Embodiments are generally related to antenna devices used in metering systems such as water meters. Embodiments further relate to remote Internet of Things (IOT) antennas, which can be implemented in association with RF couplers in the context of metering devices. Embodiments further relate to water metering systems and devices.
Smart water meters are commonly installed in pits, sometimes reaching depths of up to one meter below the local surface level. Due to their location, these endpoints often face challenges in transmitting signals effectively, requiring higher power levels to compensate for signal losses. Additionally, when pits fill with water, further signal attenuation occurs, exacerbating the issue.
To mitigate these challenges, the use of external or remote antennas positioned closer to the pit lid can effectively reradiate RF signals, minimizing attenuation caused by water in the pit and the depth of the pit itself.
In areas with poor signal strength, smart water meters must operate at higher power levels to maintain connectivity. The 3rd Generation Partnership Project (3GPP) has defined three coverage levels—Normal (ECL 0), Robust (ECL 1), and Extreme (ECL 2)—each associated with a specific Maximum Coupling Loss (MCL) target. These levels dictate various transmission parameters, including transmit power, subcarrier subsets, and transmission attempts, aiming to ensure reliable communication under challenging conditions. In the most adverse scenario, ECL 2, transmission delays and the need for extensive repetitions significantly impact battery life, reducing it by, for example, over 60%.
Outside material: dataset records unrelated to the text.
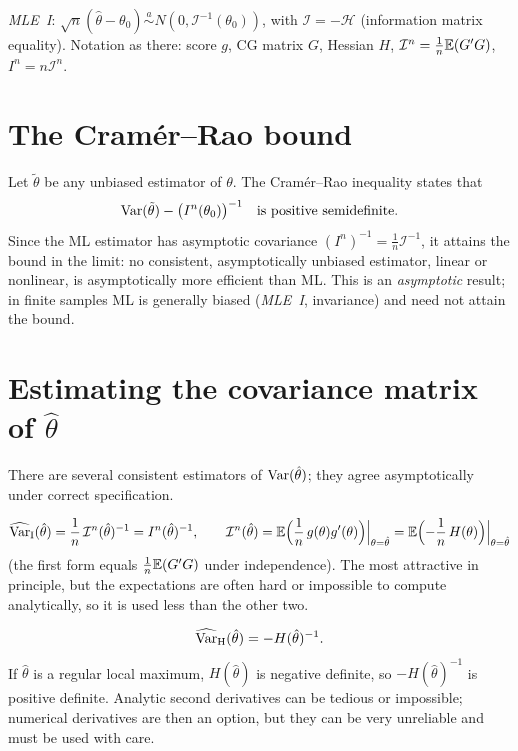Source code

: \documentclass[11pt]{article}
\begin{document}

 \emph{MLE~I}: $\sqrt n(\hat\theta-\theta_{0})\overset{a}{\sim}N(0,\mathcal I^{-1}(\theta_{0}))$, with
$\mathcal I=-\mathcal H$ (information matrix equality). Notation as there: score $g$, CG matrix $G$,
Hessian $H$, $\mathcal I^{n}=\frac1n\mathbb{E}(G'G)$, $I^{n}=n\mathcal I^{n}$.

\section{The Cram\'er--Rao bound}

Let $\tilde\theta$ be any unbiased estimator of $\theta$. The Cram\'er--Rao inequality states that
\[ \operatorname{Var}(\tilde\theta)-\bigl(I^{n}(\theta_{0})\bigr)^{-1}\quad\text{is positive semidefinite.} \]
Since the ML estimator has asymptotic covariance $(I^{n})^{-1}=\frac1n\mathcal I^{-1}$, it attains the
bound in the limit: no consistent, asymptotically unbiased estimator, linear or nonlinear,
is asymptotically more efficient than ML. This is an \emph{asymptotic} result; in finite
samples ML is generally biased (\emph{MLE~I}, invariance) and need not attain the bound.

\section{Estimating the covariance matrix of $\hat\theta$}

There are several consistent estimators of $\operatorname{Var}(\hat\theta)$; they agree asymptotically
under correct specification.

\[ \widehat{\operatorname{Var}}_{\mathrm{I}}(\hat\theta)=\frac1n\,\mathcal I^{n}(\hat\theta)^{-1}=I^{n}(\hat\theta)^{-1},
   \qquad
   \mathcal I^{n}(\hat\theta)=\mathbb{E}\Bigl(\frac1n\,g(\theta)g'(\theta)\Bigr)\Big|_{\theta=\hat\theta}
   =\mathbb{E}\Bigl(-\frac1n\,H(\theta)\Bigr)\Big|_{\theta=\hat\theta} \]
(the first form equals $\frac1n\mathbb{E}(G'G)$ under independence). The most attractive in principle,
but the expectations are often hard or impossible to compute analytically, so it is used
less than the other two.

\[ \widehat{\operatorname{Var}}_{\mathrm{H}}(\hat\theta)=-H(\hat\theta)^{-1}. \]
If $\hat\theta$ is a regular local maximum, $H(\hat\theta)$ is negative definite, so $-H(\hat\theta)^{-1}$ is
positive definite. Analytic second derivatives can be tedious or impossible; numerical
derivatives are then an option, but they can be very unreliable and must be used with care.
\end{document}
Prior to installation, a cellular signal network survey is necessary to determine whether a smart water meter requires a remote antenna based on signal strength and network connectivity. However, transitioning an existing water meter radio from internal antenna to remote antenna configuration is costly and time-consuming. This situation can involve replacing the entire water meter unit and configuring the new setup for the respective customer, leading to increased downtime in areas with poor signal connectivity.
The following summary is provided to facilitate an understanding of some of the features of the disclosed embodiments and is not intended to be a full description. A full appreciation of the various aspects of the embodiments disclosed herein can be gained by taking the specification, claims, drawings, and abstract as a whole.
It is, therefore, one aspect of the embodiments to provide an improved antenna apparatus for use with metering systems and devices such as water meters.
It is another aspect of the embodiments to provide for an improved water meting device that includes a coupling antenna and a remotely mounted antenna that together can improve the signal strength seen by a water meter radio and a cellular phone system.
It is a further aspect of the embodiments to provide for a coupling antenna or RF coupler that can be retrospectively fitted to an existing water meter that has a poor signal or fitted to a new water meter at the time of installation.
It is also an aspect of the embodiments to provide for the improvement of the signal strength for water meters installed in a pit whose depth otherwise prevents the water metering system from working reliably.
The aforementioned aspects and other objectives can now be achieved as described herein. In an embodiment, an antenna apparatus can include a coaxial cable with one end of the coaxial cable forming a remote antenna and the other end of the coaxial cable comprising a local coupler, wherein both ends of the coaxial cable are over-molded protection in a water meter installation comprising a water meter.
In an embodiment of the antenna apparatus, the local coupler can be configured to snap-on to and/or around a communications module (e.g., radio) of a water meter.
An embodiment of the antenna apparatus can also include a flexible printed circuit board.
In an embodiment of the antenna apparatus, the local coupler can comprise an RF coupler including an RF coupler operable for wideband RF frequencies ranging from 790 MHz to 1900 MHz.
In an embodiment of the antenna apparatus, RF Coupler can operate with low losses of less than 10 dB.
In an embodiment of the antenna apparatus, the local coupler can comprise a clip-shaped coupler that can engage as a clip with a radio associated with the water meter.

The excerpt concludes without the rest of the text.